Man gets second prison term for drunk driving
A 49-year-old Gardnerville man faces a second prison term for drunk driving even though his prior felony conviction is 20 years old.
Kenneth Carlton told District Judge Dave Gamble on Tuesday he had been drinking when he was arrested Jan. 29 on Lampe Drive in Gardnerville with a blood-alcohol content of .212, nearly three times the legal limit of .08 for driving.
A check of his records revealed a felony DUI conviction from 1992 in Santa Clara, Calif.
Under Nevada law, any subsequent conviction for driving under the influence following a felony is an automatic felony and mandatory prison regardless of the date the prior offense was incurred.

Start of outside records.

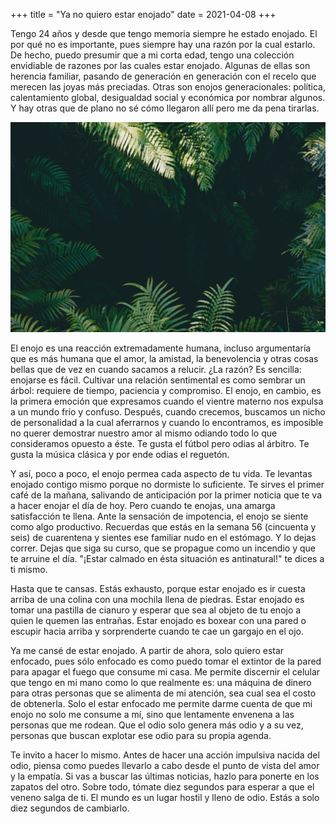 +++
title = "Ya no quiero estar enojado"
date = 2021-04-08 
+++

Tengo 24 años y desde que tengo memoria siempre he estado enojado. El por qué no es importante, pues
siempre hay una razón por la cual estarlo. De hecho, puedo presumir que a mi corta edad, tengo una
colección envidiable de razones por las cuales estar enojado. Algunas de ellas son herencia
familiar, pasando de generación en generación con el recelo que merecen las joyas más preciadas.
Otras son enojos generacionales: política, calentamiento global, desigualdad social y económica por
nombrar algunos. Y hay otras que de plano no sé cómo llegaron allí pero me da pena tirarlas.

![paz](nature.jpg)

El enojo es una reacción extremadamente humana, incluso argumentaría que es más humana que el amor,
la amistad, la benevolencia y otras cosas bellas que de vez en cuando sacamos a relucir. ¿La razón?
Es sencilla: enojarse es fácil. Cultivar una relación sentimental es como sembrar un árbol: requiere
de tiempo, paciencia y compromiso. El enojo, en cambio, es la primera emoción que expresamos cuando
el vientre materno nos expulsa a un mundo frío y confuso. Después, cuando crecemos, buscamos un
nicho de personalidad a la cual aferrarnos y cuando lo encontramos, es imposible no querer demostrar
nuestro amor al mismo odiando todo lo que consideramos opuesto a éste. Te gusta el fútbol pero odias
al árbitro. Te gusta la música clásica y por ende odias el reguetón.

Y así, poco a poco, el enojo permea cada aspecto de tu vida. Te levantas enojado contigo mismo
porque no dormiste lo suficiente. Te sirves el primer café de la mañana, salivando de anticipación
por la primer noticia que te va a hacer enojar el día de hoy. Pero cuando te enojas, una amarga
satisfacción te llena. Ante la sensación de impotencia, el enojo se siente como algo productivo.
Recuerdas que estás en la semana 56 (cincuenta y seis) de cuarentena y sientes ese familiar nudo en
el estómago. Y lo dejas correr. Dejas que siga su curso, que se propague como un incendio y que te
arruine el día.  "¡Estar calmado en ésta situación es antinatural!" te dices a ti mismo.

Hasta que te cansas. Estás exhausto, porque estar enojado es ir cuesta arriba de una colina con una
mochila llena de piedras. Estar enojado es tomar una pastilla de cianuro y esperar que sea al objeto
de tu enojo a quien le quemen las entrañas. Estar enojado es boxear con una pared o escupir hacia
arriba y sorprenderte cuando te cae un gargajo en el ojo. 

Ya me cansé de estar enojado. A partir de ahora, solo quiero estar enfocado, pues sólo enfocado es
como puedo tomar el extintor de la pared para apagar el fuego que consume mi casa. Me permite
discernir el celular que tengo en mi mano como lo que realmente es: una máquina de dinero para otras
personas que se alimenta de mi atención, sea cual sea el costo de obtenerla. Solo el estar enfocado
me permite darme cuenta de que mi enojo no solo me consume a mí, sino que lentamente envenena a las
personas que me rodean.  Que el odio solo genera más odio y a su vez, personas que buscan explotar
ese odio para su propia agenda. 

Te invito a hacer lo mismo. Antes de hacer una acción impulsiva nacida del odio, piensa como puedes
llevarlo a cabo desde el punto de vista del amor y la empatía.  Si vas a buscar las últimas
noticias, hazlo para ponerte en los zapatos del otro.  Sobre todo, tómate diez segundos para esperar
a que el veneno salga de ti. El mundo es un lugar hostil y lleno de odio. Estás a solo diez segundos
de cambiarlo.
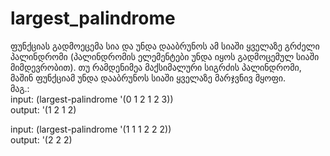 # largest_palindrome    
 ფუნქციას გადმოეცემა სია და უნდა დააბრუნოს ამ სიაში ყველაზე გრძელი პალინდრომი (პალინდრომის ელემენტები უნდა იყოს გადმოცემულ სიაში მიმდევრობით). თუ რამდენიმეა მაქსიმალური სიგრძის პალინდრომი, მაშინ ფუნქციამ უნდა დააბრუნოს სიაში ყველაზე მარჯვნივ მყოფი.    
მაგ.:  
input: (largest-palindrome '(0 1 2 1 2 3))  
output: '(1 2 1 2)  

input: (largest-palindrome '(1 1 1 2 2 2))  
output: '(2 2 2)

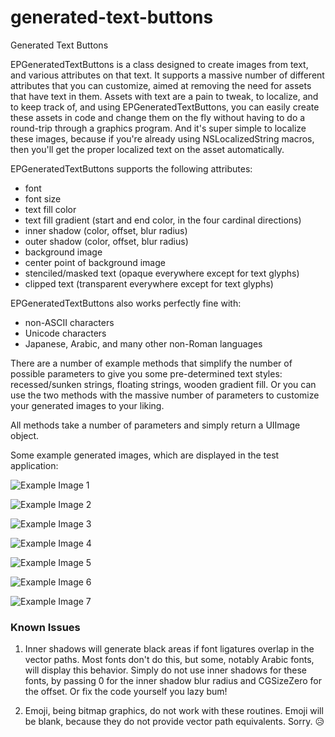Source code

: generated-text-buttons
===================

Generated Text Buttons

EPGeneratedTextButtons is a class designed to create images from text, and various attributes on that text.  It supports a massive number of different attributes that you can customize, aimed at removing the need for assets that have text in them.  Assets with text are a pain to tweak, to localize, and to keep track of, and using EPGeneratedTextButtons, you can easily create these assets in code and change them on the fly without having to do a round-trip through a graphics program.  And it's super simple to localize these images, because if you're already using NSLocalizedString macros, then you'll get the proper localized text on the asset automatically.

EPGeneratedTextButtons supports the following attributes:

- font
- font size
- text fill color
- text fill gradient (start and end color, in the four cardinal directions)
- inner shadow (color, offset, blur radius)
- outer shadow (color, offset, blur radius)
- background image
- center point of background image
- stenciled/masked text (opaque everywhere except for text glyphs)
- clipped text (transparent everywhere except for text glyphs)

EPGeneratedTextButtons also works perfectly fine with:

- non-ASCII characters
- Unicode characters
- Japanese, Arabic, and many other non-Roman languages

There are a number of example methods that simplify the number of possible parameters to give you some pre-determined text styles: recessed/sunken strings, floating strings, wooden gradient fill.  Or you can use the two methods with the massive number of parameters to customize your generated images to your liking.

All methods take a number of parameters and simply return a UIImage object.

Some example generated images, which are displayed in the test application:

![Example Image 1](https://raw.github.com/simx/generated-text-buttons/master/image1.png "Example Image 1")

![Example Image 2](https://raw.github.com/simx/generated-text-buttons/master/image1.png "Example Image 2")

![Example Image 3](https://raw.github.com/simx/generated-text-buttons/master/image1.png "Example Image 3")

![Example Image 4](https://raw.github.com/simx/generated-text-buttons/master/image1.png "Example Image 4")

![Example Image 5](https://raw.github.com/simx/generated-text-buttons/master/image1.png "Example Image 5")

![Example Image 6](https://raw.github.com/simx/generated-text-buttons/master/image1.png "Example Image 6")

![Example Image 7](https://raw.github.com/simx/generated-text-buttons/master/image1.png "Example Image 7")

### Known Issues

1. Inner shadows will generate black areas if font ligatures overlap in the vector paths.  Most fonts don't do this, but some, notably Arabic fonts, will display this behavior.  Simply do not use inner shadows for these fonts, by passing 0 for the inner shadow blur radius and CGSizeZero for the offset.  Or fix the code yourself you lazy bum!

2. Emoji, being bitmap graphics, do not work with these routines.  Emoji will be blank, because they do not provide vector path equivalents.  Sorry. 😥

Probation is not permitted and the defendant faces up to 15 years in prison and a $5,000 fine.
In a plea agreement, the district attorney agreed to recommend 2-5 years and a $2,000 fine, but the sentence is up to the judge.

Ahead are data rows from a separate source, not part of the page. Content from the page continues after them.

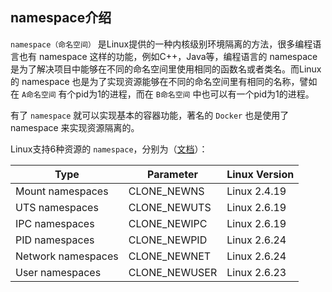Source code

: ## namespace介绍
`namespace（命名空间）` 是Linux提供的一种内核级别环境隔离的方法，很多编程语言也有 namespace 这样的功能，例如C++，Java等，编程语言的 namespace 是为了解决项目中能够在不同的命名空间里使用相同的函数名或者类名。而Linux的 namespace 也是为了实现资源能够在不同的命名空间里有相同的名称，譬如在 `A命名空间` 有个pid为1的进程，而在 `B命名空间` 中也可以有一个pid为1的进程。

有了 `namespace` 就可以实现基本的容器功能，著名的 `Docker` 也是使用了 namespace 来实现资源隔离的。

Linux支持6种资源的 `namespace`，分别为（[文档](https://lwn.net/Articles/531114/)）：

|Type              |  Parameter  |Linux Version|
-------------------|-------------|-------------|
| Mount namespaces | CLONE_NEWNS |Linux 2.4.19 |
|  UTS namespaces  | CLONE_NEWUTS|Linux 2.6.19 |
|  IPC namespaces  | CLONE_NEWIPC|Linux 2.6.19 |
|  PID namespaces  | CLONE_NEWPID|Linux 2.6.24 |
|Network namespaces| CLONE_NEWNET|Linux 2.6.24 |
| User namespaces  |CLONE_NEWUSER|Linux 2.6.23 |


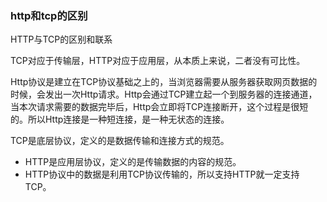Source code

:### http和tcp的区别

HTTP与TCP的区别和联系

TCP对应于传输层，HTTP对应于应用层，从本质上来说，二者没有可比性。

Http协议是建立在TCP协议基础之上的，当浏览器需要从服务器获取网页数据的时候，会发出一次Http请求。Http会通过TCP建立起一个到服务器的连接通道，当本次请求需要的数据完毕后，Http会立即将TCP连接断开，这个过程是很短的。所以Http连接是一种短连接，是一种无状态的连接。

TCP是底层协议，定义的是数据传输和连接方式的规范。
 - HTTP是应用层协议，定义的是传输数据的内容的规范。
 - HTTP协议中的数据是利用TCP协议传输的，所以支持HTTP就一定支持TCP。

Gamble set sentencing for April 17.
A 26-year-old Gardnerville man was sentenced Tuesday to a minimum of 12 months in Nevada State Prison after he was terminated from a program designed to keep felony drunk drivers out of prison.
Benjamin Martin was discharged from DUI court Monday for drinking violations, and appeared Tuesday before District Judge Dave Gamble.
“I gave it a shot,” Martin said. “I didn’t do what I was supposed to do, and I am ready to pay for it.”
Martin said he didn’t think he had a drinking problem because he had been sober for several months and drank one beer in violation of the DUI court.
“Look around you,” Gamble said, gesturing toward the court gallery. “Of all the 20 or so people in here, who’s the one person going to prison because alcohol? It’s you. You need to see that alcohol is taking you to prison and there are not many worse places to be. I think I am sorrier than you are that you’re going to prison.”
He sentenced Martin to 36 months in prison, with parole eligibility after 12 months. Martin has credit for 44 days in custody.
Probation was reinstated Tuesday for 27-year-old Timothy Jenkins after he served six months in Douglas County Jail for numerous violations.
“If I see you again for any reason – which you’ve already given me – I will have no choice but to send you to prison,” Gamble said.
Jenkins was convicted of grand larceny, admitting he stole $27,000 in jewelry and other items from family members to support a heroin habit.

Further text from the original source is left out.